• [WHAT YOU ARE ASKED TO DO]: From the listing below, reproduce word for word the part that opens with the line containing "want to urge" and closes with the line containing "very disturbing."; reproduce nothing else.

Start of INPUT DATA

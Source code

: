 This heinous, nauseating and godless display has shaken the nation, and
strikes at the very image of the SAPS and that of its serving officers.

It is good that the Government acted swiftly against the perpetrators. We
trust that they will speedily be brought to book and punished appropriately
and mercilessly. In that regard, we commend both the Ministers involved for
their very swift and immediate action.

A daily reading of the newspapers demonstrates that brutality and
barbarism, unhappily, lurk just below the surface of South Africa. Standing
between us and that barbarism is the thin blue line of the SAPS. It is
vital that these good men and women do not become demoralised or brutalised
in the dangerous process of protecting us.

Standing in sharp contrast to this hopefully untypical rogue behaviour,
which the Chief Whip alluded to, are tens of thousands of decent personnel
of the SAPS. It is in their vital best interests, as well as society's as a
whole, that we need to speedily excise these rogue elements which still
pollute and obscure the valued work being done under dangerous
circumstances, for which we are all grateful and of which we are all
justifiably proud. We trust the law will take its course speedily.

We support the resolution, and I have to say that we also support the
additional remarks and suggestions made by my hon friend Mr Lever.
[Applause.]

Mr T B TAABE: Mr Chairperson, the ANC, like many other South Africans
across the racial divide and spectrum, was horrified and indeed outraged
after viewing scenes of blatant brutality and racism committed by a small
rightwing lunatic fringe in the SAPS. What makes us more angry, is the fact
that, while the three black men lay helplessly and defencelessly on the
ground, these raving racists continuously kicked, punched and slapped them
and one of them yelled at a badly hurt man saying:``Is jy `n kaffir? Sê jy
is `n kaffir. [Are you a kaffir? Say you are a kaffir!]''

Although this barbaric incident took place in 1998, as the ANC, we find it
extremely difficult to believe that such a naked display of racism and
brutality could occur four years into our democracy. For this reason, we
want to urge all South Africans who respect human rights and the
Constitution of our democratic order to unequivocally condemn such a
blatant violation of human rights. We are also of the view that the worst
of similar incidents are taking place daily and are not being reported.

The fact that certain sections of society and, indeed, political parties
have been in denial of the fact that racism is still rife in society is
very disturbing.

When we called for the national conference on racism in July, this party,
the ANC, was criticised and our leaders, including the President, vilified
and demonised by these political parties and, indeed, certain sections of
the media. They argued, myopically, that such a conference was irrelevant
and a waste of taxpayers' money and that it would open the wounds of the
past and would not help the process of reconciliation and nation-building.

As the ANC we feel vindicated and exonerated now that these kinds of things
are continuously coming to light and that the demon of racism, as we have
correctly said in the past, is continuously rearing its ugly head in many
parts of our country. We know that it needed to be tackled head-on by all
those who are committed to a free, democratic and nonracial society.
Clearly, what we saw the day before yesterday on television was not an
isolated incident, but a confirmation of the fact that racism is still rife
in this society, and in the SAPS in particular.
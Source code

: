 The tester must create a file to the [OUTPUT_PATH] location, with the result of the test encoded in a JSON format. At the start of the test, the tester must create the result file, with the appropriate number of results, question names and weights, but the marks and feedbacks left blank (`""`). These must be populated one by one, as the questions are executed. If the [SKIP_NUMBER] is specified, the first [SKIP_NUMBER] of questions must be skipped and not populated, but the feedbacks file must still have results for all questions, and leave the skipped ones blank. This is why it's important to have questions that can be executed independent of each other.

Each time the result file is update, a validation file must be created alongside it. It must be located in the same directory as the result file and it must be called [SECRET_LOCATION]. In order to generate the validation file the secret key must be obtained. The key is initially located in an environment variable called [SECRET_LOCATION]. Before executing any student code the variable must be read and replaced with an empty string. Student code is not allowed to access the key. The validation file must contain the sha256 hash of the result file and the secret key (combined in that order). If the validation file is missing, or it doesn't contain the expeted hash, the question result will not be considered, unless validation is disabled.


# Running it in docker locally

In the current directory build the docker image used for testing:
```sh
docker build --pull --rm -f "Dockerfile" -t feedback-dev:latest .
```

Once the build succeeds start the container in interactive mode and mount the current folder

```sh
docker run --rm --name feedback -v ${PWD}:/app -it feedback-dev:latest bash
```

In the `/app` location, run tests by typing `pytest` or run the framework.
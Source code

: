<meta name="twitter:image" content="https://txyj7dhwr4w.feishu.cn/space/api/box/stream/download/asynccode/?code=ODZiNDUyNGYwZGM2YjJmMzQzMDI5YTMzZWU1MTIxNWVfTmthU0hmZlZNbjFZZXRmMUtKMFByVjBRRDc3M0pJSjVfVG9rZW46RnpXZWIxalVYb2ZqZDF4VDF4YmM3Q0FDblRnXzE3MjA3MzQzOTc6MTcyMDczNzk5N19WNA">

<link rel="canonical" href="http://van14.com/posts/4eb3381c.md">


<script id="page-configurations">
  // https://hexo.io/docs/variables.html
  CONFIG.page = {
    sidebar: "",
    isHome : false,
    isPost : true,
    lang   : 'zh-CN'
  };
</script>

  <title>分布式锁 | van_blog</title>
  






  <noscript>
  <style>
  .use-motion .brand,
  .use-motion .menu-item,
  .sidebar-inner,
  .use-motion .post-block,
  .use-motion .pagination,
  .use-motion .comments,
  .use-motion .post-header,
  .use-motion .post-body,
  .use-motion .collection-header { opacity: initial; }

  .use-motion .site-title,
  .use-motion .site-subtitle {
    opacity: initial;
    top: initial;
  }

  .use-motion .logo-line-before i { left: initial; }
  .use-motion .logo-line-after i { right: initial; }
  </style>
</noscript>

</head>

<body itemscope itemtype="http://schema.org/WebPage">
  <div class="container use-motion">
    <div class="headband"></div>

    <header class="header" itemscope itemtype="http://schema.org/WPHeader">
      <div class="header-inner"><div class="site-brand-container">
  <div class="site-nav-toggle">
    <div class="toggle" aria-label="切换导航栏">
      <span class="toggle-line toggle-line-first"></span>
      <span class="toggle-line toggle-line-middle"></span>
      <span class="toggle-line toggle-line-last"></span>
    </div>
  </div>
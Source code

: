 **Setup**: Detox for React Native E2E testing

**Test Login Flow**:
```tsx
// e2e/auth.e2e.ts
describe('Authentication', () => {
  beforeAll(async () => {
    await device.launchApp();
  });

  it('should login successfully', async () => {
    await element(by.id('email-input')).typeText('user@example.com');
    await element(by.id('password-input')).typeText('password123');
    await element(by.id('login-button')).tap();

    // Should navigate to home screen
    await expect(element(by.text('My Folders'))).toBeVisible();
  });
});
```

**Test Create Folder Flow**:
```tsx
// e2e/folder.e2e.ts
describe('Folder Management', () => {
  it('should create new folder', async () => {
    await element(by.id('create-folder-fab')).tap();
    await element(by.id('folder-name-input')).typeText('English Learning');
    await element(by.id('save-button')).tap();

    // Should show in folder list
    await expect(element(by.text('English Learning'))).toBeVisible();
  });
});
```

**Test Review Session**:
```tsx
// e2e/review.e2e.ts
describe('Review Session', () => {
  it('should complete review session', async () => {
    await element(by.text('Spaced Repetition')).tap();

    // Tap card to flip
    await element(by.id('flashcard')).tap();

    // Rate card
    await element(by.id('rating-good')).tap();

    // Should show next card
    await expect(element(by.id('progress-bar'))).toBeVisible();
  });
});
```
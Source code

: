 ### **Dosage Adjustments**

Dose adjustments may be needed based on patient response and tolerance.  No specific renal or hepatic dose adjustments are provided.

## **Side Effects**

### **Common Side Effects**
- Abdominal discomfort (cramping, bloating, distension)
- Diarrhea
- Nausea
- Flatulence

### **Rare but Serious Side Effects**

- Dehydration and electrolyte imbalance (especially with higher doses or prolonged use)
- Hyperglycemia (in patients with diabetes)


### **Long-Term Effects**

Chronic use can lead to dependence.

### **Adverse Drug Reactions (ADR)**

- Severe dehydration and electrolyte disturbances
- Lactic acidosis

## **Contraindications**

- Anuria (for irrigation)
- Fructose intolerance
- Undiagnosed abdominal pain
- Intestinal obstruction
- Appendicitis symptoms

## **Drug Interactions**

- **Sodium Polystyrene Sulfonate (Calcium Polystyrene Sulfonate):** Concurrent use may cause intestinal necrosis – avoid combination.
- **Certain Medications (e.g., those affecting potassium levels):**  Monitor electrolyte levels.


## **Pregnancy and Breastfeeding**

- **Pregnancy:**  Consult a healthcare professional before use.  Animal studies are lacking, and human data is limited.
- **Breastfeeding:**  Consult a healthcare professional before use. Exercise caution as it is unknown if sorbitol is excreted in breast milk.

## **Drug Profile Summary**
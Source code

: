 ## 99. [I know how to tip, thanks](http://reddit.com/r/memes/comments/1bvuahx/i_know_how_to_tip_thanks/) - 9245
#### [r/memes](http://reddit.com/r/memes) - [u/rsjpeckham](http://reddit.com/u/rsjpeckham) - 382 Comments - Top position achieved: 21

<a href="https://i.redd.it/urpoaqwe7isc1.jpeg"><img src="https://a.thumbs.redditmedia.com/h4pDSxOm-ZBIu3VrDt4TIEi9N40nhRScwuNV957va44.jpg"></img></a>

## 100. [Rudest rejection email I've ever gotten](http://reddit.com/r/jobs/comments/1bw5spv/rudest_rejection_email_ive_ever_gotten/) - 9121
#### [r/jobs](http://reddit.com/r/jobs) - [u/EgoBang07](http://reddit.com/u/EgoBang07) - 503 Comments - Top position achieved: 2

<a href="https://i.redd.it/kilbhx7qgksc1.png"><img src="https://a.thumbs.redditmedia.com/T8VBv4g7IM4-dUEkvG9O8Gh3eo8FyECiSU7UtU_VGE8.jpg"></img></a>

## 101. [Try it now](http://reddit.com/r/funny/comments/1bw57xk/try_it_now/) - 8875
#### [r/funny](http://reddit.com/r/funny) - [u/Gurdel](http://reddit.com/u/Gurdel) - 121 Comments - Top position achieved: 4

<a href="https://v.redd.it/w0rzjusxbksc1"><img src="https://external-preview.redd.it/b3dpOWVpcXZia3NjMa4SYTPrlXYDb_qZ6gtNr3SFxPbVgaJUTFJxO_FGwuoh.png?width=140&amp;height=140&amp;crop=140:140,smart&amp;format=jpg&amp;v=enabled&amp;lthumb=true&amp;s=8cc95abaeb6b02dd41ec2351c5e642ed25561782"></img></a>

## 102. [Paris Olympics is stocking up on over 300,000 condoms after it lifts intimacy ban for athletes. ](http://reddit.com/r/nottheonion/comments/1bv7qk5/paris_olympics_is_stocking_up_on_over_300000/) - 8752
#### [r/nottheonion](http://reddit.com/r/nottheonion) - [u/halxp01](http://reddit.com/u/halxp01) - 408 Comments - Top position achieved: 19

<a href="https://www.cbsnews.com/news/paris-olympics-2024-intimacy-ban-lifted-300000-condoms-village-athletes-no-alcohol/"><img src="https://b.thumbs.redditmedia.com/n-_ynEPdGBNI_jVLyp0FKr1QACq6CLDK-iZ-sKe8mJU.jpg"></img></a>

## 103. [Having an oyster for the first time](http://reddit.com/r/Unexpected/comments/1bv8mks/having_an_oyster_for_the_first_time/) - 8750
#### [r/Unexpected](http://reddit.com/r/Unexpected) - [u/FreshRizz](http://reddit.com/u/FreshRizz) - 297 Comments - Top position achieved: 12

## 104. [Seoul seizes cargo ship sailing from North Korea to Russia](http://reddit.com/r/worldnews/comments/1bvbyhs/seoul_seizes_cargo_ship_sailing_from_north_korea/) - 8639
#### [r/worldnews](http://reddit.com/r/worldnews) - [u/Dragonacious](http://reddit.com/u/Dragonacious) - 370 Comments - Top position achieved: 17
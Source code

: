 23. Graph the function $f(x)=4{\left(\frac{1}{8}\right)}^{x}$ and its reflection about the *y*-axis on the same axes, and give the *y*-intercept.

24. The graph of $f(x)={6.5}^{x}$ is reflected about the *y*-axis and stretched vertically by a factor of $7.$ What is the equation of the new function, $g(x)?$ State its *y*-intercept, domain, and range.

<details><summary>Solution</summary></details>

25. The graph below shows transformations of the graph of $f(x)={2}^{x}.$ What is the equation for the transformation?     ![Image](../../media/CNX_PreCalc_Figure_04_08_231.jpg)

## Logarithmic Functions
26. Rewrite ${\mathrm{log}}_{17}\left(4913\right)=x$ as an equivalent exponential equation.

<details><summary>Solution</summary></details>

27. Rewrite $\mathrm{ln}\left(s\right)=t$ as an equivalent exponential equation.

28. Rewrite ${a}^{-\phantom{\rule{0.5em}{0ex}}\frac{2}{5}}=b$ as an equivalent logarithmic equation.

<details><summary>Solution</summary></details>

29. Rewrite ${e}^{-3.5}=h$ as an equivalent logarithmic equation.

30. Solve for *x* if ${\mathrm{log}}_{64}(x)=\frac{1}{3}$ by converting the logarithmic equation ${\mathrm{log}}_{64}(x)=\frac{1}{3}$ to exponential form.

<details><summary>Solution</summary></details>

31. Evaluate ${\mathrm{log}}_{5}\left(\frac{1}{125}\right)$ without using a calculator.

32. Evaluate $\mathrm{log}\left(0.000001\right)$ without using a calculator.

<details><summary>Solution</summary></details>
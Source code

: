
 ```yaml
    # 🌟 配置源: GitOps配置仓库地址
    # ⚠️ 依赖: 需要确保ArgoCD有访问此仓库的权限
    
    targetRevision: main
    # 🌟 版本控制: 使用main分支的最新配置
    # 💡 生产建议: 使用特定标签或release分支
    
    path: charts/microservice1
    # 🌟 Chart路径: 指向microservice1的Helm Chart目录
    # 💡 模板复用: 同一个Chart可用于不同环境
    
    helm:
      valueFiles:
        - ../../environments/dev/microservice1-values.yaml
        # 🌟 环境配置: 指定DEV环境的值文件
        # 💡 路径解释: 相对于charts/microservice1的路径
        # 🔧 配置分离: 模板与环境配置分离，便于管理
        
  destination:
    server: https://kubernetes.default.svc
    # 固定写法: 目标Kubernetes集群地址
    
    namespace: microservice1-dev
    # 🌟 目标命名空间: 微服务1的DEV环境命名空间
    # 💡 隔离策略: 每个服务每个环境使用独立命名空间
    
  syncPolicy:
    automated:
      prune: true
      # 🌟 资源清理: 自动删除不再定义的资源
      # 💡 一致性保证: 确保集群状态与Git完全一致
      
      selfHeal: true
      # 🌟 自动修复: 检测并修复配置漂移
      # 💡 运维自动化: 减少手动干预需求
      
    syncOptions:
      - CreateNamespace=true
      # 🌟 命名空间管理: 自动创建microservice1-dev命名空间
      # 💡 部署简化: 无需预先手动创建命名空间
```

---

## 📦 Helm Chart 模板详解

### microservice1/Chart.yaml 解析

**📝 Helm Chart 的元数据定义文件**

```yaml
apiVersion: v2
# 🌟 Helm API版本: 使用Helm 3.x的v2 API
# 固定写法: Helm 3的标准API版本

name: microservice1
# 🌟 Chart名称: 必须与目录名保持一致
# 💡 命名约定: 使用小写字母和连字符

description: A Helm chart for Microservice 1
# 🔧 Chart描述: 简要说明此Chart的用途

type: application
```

End of INPUT DATA

• [WRITTEN SOLUTION]:
want to urge all South Africans who respect human rights and the
Constitution of our democratic order to unequivocally condemn such a
blatant violation of human rights. We are also of the view that the worst
of similar incidents are taking place daily and are not being reported.

The fact that certain sections of society and, indeed, political parties
have been in denial of the fact that racism is still rife in society is
very disturbing.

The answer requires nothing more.